Return exactly the span of lines in the following data that opens with the line containing "tend to focus" and closes with the line containing "recognize the each". Include nothing else.

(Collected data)
--- START ---
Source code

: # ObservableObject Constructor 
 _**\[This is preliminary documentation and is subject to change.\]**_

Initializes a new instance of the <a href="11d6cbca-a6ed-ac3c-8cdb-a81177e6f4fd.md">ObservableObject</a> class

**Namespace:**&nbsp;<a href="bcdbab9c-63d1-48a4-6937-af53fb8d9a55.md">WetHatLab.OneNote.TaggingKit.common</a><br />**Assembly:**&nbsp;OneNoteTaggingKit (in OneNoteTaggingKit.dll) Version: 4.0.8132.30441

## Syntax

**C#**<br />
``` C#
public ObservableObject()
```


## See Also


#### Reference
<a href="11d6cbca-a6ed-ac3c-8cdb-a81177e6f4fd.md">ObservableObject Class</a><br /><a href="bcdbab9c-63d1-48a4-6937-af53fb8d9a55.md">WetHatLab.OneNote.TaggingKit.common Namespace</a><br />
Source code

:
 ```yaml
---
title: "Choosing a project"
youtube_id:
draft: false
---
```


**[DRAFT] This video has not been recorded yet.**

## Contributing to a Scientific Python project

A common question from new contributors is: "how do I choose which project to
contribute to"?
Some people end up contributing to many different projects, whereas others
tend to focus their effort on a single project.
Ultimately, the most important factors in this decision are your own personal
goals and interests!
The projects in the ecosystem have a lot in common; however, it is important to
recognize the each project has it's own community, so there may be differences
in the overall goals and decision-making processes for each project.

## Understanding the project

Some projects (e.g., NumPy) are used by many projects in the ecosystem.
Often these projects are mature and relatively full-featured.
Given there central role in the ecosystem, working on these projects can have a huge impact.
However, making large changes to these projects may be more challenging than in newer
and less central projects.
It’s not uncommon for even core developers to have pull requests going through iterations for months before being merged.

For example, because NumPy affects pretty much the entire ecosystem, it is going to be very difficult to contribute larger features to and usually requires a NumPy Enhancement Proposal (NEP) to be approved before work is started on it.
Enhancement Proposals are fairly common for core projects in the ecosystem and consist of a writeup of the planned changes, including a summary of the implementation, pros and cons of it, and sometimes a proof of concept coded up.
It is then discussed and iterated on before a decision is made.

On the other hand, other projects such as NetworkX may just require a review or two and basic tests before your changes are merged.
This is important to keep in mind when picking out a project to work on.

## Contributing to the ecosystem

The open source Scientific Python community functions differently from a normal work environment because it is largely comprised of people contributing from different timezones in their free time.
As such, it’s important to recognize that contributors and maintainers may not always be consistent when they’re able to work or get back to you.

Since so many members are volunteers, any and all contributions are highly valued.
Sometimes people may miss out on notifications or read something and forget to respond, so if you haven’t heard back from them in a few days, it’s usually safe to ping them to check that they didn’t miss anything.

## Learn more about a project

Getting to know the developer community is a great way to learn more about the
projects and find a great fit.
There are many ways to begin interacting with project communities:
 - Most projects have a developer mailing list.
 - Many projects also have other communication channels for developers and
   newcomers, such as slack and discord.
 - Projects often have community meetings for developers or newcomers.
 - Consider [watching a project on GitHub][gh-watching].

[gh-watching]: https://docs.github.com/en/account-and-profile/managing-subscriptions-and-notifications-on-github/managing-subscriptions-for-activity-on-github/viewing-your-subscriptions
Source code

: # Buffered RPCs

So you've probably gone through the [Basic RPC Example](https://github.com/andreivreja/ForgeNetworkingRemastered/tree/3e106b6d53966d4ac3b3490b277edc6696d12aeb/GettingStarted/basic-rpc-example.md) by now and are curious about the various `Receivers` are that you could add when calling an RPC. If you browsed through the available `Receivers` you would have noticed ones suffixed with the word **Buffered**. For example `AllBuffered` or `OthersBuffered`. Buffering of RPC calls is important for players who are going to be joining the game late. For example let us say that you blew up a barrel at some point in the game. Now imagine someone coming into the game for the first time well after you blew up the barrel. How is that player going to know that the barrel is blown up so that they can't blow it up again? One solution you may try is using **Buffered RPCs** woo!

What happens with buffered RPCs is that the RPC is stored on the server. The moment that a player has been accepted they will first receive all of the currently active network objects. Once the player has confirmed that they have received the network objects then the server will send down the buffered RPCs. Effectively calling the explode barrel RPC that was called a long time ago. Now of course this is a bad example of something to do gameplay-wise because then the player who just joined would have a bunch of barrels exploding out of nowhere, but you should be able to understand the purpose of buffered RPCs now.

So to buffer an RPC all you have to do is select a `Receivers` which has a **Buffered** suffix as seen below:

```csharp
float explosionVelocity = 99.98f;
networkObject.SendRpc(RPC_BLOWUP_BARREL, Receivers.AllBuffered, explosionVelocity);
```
--- END ---
- EXPECTED OUTPUT:
tend to focus their effort on a single project.
Ultimately, the most important factors in this decision are your own personal
goals and interests!
The projects in the ecosystem have a lot in common; however, it is important to
recognize the each project has it's own community, so there may be differences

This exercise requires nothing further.